If you start adding more complex bodies of water, you can have to implement #collision detection which can be pretty expensive.
In #gamedev in general we rarely use real simulations, so we try to model things in a simple way to make it performant and make it "look good" with transformations on water, etc.you can check how Sea of Thieves deals with water:
https://www.youtube.com/watch?v=EMb_FUmr0Ts
#seaofthieves has the effects you look for like tides etc.
There are many problems and challenges also with #multiplayer games and #physics. How would you synchronise something at a large scale like the global state of the water?
I hope I gave you a little glance of what I think about all this!

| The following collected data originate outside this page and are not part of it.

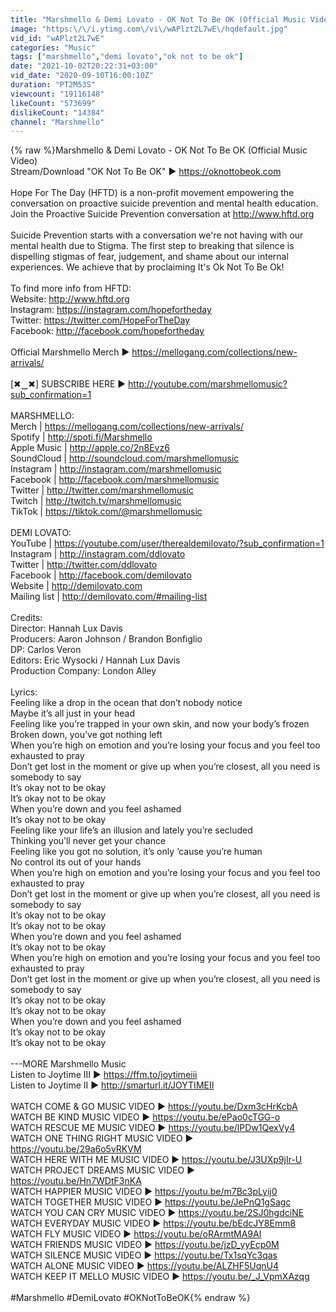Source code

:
 ```yaml
---
title: "Marshmello & Demi Lovato - OK Not To Be OK (Official Music Video)"
image: "https:\/\/i.ytimg.com\/vi\/wAPlzt2L7wE\/hqdefault.jpg"
vid_id: "wAPlzt2L7wE"
categories: "Music"
tags: ["marshmello","demi lovato","ok not to be ok"]
date: "2021-10-02T20:22:31+03:00"
vid_date: "2020-09-10T16:00:10Z"
duration: "PT2M53S"
viewcount: "19116148"
likeCount: "573699"
dislikeCount: "14384"
channel: "Marshmello"
---
```

{% raw %}Marshmello &amp; Demi Lovato - OK Not To Be OK (Official Music Video)<br />Stream/Download &quot;OK Not To Be OK&quot; ▶ <a rel="nofollow" target="blank" href="https://oknottobeok.com">https://oknottobeok.com</a><br /><br />Hope For The Day (HFTD) is a non-profit movement empowering the conversation on proactive suicide prevention and mental health education. Join the Proactive Suicide Prevention conversation at <a rel="nofollow" target="blank" href="http://www.hftd.org">http://www.hftd.org</a> <br /><br />Suicide Prevention starts with a conversation we're not having with our mental health due to Stigma. The first step to breaking that silence is dispelling stigmas of fear, judgement, and shame about our internal experiences. We achieve that by proclaiming It's Ok Not To Be Ok!<br /><br />To find more info from HFTD:<br />Website: <a rel="nofollow" target="blank" href="http://www.hftd.org">http://www.hftd.org</a> <br />Instagram: <a rel="nofollow" target="blank" href="https://instagram.com/hopefortheday">https://instagram.com/hopefortheday</a><br />Twitter: <a rel="nofollow" target="blank" href="https://twitter.com/HopeForTheDay">https://twitter.com/HopeForTheDay</a><br />Facebook: <a rel="nofollow" target="blank" href="http://facebook.com/hopefortheday">http://facebook.com/hopefortheday</a><br /><br />Official Marshmello Merch ▶ <a rel="nofollow" target="blank" href="https://mellogang.com/collections/new-arrivals/">https://mellogang.com/collections/new-arrivals/</a><br /><br />[✖‿✖] SUBSCRIBE HERE ▶ <a rel="nofollow" target="blank" href="http://youtube.com/marshmellomusic?sub_confirmation=1">http://youtube.com/marshmellomusic?sub_confirmation=1</a><br /><br />MARSHMELLO:<br />Merch | <a rel="nofollow" target="blank" href="https://mellogang.com/collections/new-arrivals/">https://mellogang.com/collections/new-arrivals/</a><br />Spotify | <a rel="nofollow" target="blank" href="http://spoti.fi/Marshmello">http://spoti.fi/Marshmello</a><br />Apple Music | <a rel="nofollow" target="blank" href="http://apple.co/2n8Evz6">http://apple.co/2n8Evz6</a><br />SoundCloud | <a rel="nofollow" target="blank" href="http://soundcloud.com/marshmellomusic">http://soundcloud.com/marshmellomusic</a><br />Instagram | <a rel="nofollow" target="blank" href="http://instagram.com/marshmellomusic">http://instagram.com/marshmellomusic</a><br />Facebook | <a rel="nofollow" target="blank" href="http://facebook.com/marshmellomusic">http://facebook.com/marshmellomusic</a><br />Twitter | <a rel="nofollow" target="blank" href="http://twitter.com/marshmellomusic">http://twitter.com/marshmellomusic</a><br />Twitch | <a rel="nofollow" target="blank" href="http://twitch.tv/marshmellomusic">http://twitch.tv/marshmellomusic</a><br />TikTok | <a rel="nofollow" target="blank" href="https://tiktok.com/@marshmellomusic">https://tiktok.com/@marshmellomusic</a><br /><br />DEMI LOVATO:<br />YouTube | <a rel="nofollow" target="blank" href="https://youtube.com/user/therealdemilovato/?sub_confirmation=1">https://youtube.com/user/therealdemilovato/?sub_confirmation=1</a><br />Instagram | <a rel="nofollow" target="blank" href="http://instagram.com/ddlovato">http://instagram.com/ddlovato</a><br />Twitter | <a rel="nofollow" target="blank" href="http://twitter.com/ddlovato">http://twitter.com/ddlovato</a><br />Facebook | <a rel="nofollow" target="blank" href="http://facebook.com/demilovato">http://facebook.com/demilovato</a><br />Website | <a rel="nofollow" target="blank" href="http://demilovato.com">http://demilovato.com</a><br />Mailing list | <a rel="nofollow" target="blank" href="http://demilovato.com/#mailing-list">http://demilovato.com/#mailing-list</a><br /><br />Credits:<br />Director: Hannah Lux Davis <br />Producers: Aaron Johnson / Brandon Bonfiglio<br />DP: Carlos Veron <br />Editors: Eric Wysocki / Hannah Lux Davis<br />Production Company: London Alley<br /><br />Lyrics:<br />Feeling like a drop in the ocean that don’t nobody notice<br />Maybe it’s all just in your head<br />Feeling like you’re trapped in your own skin, and now your body’s frozen<br />Broken down, you’ve got nothing left<br />When you’re high on emotion and you’re losing your focus and you feel too exhausted to pray<br />Don’t get lost in the moment or give up when you’re closest, all you need is somebody to say<br />It’s okay not to be okay<br />It’s okay not to be okay<br />When you’re down and you feel ashamed<br />It’s okay not to be okay<br />Feeling like your life’s an illusion and lately you’re secluded<br />Thinking you’ll never get your chance<br />Feeling like you got no solution, it’s only ‘cause you’re human<br />No control its out of your hands <br />When you’re high on emotion and you’re losing your focus and you feel too exhausted to pray<br />Don’t get lost in the moment or give up when you’re closest, all you need is somebody to say<br />It’s okay not to be okay<br />It’s okay not to be okay<br />When you’re down and you feel ashamed<br />It’s okay not to be okay<br />When you’re high on emotion and you’re losing your focus and you feel too exhausted to pray<br />Don’t get lost in the moment or give up when you’re closest, all you need is somebody to say<br />It’s okay not to be okay<br />It’s okay not to be okay<br />When you’re down and you feel ashamed<br />It’s okay not to be okay<br />It’s okay not to be okay<br /><br />---MORE Marshmello Music<br />Listen to Joytime III ▶ <a rel="nofollow" target="blank" href="https://ffm.to/joytimeiii">https://ffm.to/joytimeiii</a><br />Listen to Joytime II ▶ <a rel="nofollow" target="blank" href="http://smarturl.it/JOYTIMEII">http://smarturl.it/JOYTIMEII</a><br /><br />WATCH COME &amp; GO MUSIC VIDEO ▶ <a rel="nofollow" target="blank" href="https://youtu.be/Dxm3cHrKcbA">https://youtu.be/Dxm3cHrKcbA</a><br />WATCH BE KIND MUSIC VIDEO ▶ <a rel="nofollow" target="blank" href="https://youtu.be/ePao0cTGG-o">https://youtu.be/ePao0cTGG-o</a><br />WATCH RESCUE ME MUSIC VIDEO ▶ <a rel="nofollow" target="blank" href="https://youtu.be/lPDw1QexVy4">https://youtu.be/lPDw1QexVy4</a><br />WATCH ONE THING RIGHT MUSIC VIDEO ▶ <a rel="nofollow" target="blank" href="https://youtu.be/29a6o5vRKVM">https://youtu.be/29a6o5vRKVM</a><br />WATCH HERE WITH ME MUSIC VIDEO ▶ <a rel="nofollow" target="blank" href="https://youtu.be/J3UXp9jIr-U">https://youtu.be/J3UXp9jIr-U</a><br />WATCH PROJECT DREAMS MUSIC VIDEO ▶ <a rel="nofollow" target="blank" href="https://youtu.be/Hn7WDtF3nKA">https://youtu.be/Hn7WDtF3nKA</a><br />WATCH HAPPIER MUSIC VIDEO ▶ <a rel="nofollow" target="blank" href="https://youtu.be/m7Bc3pLyij0">https://youtu.be/m7Bc3pLyij0</a><br />WATCH TOGETHER MUSIC VIDEO ▶ <a rel="nofollow" target="blank" href="https://youtu.be/JePnQ1gSagc">https://youtu.be/JePnQ1gSagc</a><br />WATCH YOU CAN CRY MUSIC VIDEO ▶ <a rel="nofollow" target="blank" href="https://youtu.be/2SJ0hgdciNE">https://youtu.be/2SJ0hgdciNE</a><br />WATCH EVERYDAY MUSIC VIDEO ▶ <a rel="nofollow" target="blank" href="https://youtu.be/bEdcJY8Emm8">https://youtu.be/bEdcJY8Emm8</a><br />WATCH FLY MUSIC VIDEO ▶ <a rel="nofollow" target="blank" href="https://youtu.be/oRArmtMA9AI">https://youtu.be/oRArmtMA9AI</a><br />WATCH FRIENDS MUSIC VIDEO ▶ <a rel="nofollow" target="blank" href="https://youtu.be/jzD_yyEcp0M">https://youtu.be/jzD_yyEcp0M</a><br />WATCH SILENCE MUSIC VIDEO ▶ <a rel="nofollow" target="blank" href="https://youtu.be/Tx1sqYc3qas">https://youtu.be/Tx1sqYc3qas</a><br />WATCH ALONE MUSIC VIDEO ▶ <a rel="nofollow" target="blank" href="https://youtu.be/ALZHF5UqnU4">https://youtu.be/ALZHF5UqnU4</a><br />WATCH KEEP IT MELLO MUSIC VIDEO ▶ <a rel="nofollow" target="blank" href="https://youtu.be/_J_VpmXAzqg">https://youtu.be/_J_VpmXAzqg</a><br /><br />#Marshmello #DemiLovato #OKNotToBeOK{% endraw %}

@abde Thank you for your time. Overall, the reason I doubt we are in a "simulation" is because there are so many incredible (if completely useless from a practical perspective) complex, interconnected relationships... and what would be the point for a game?
I think #dwarffortress has this to some extent... I've just not played with it recently. But of course, DF is on an entirely different level.
@Romaq this is a complex question, I would be glad to answer it tomorrow evening! Not an expert, but can give some tips.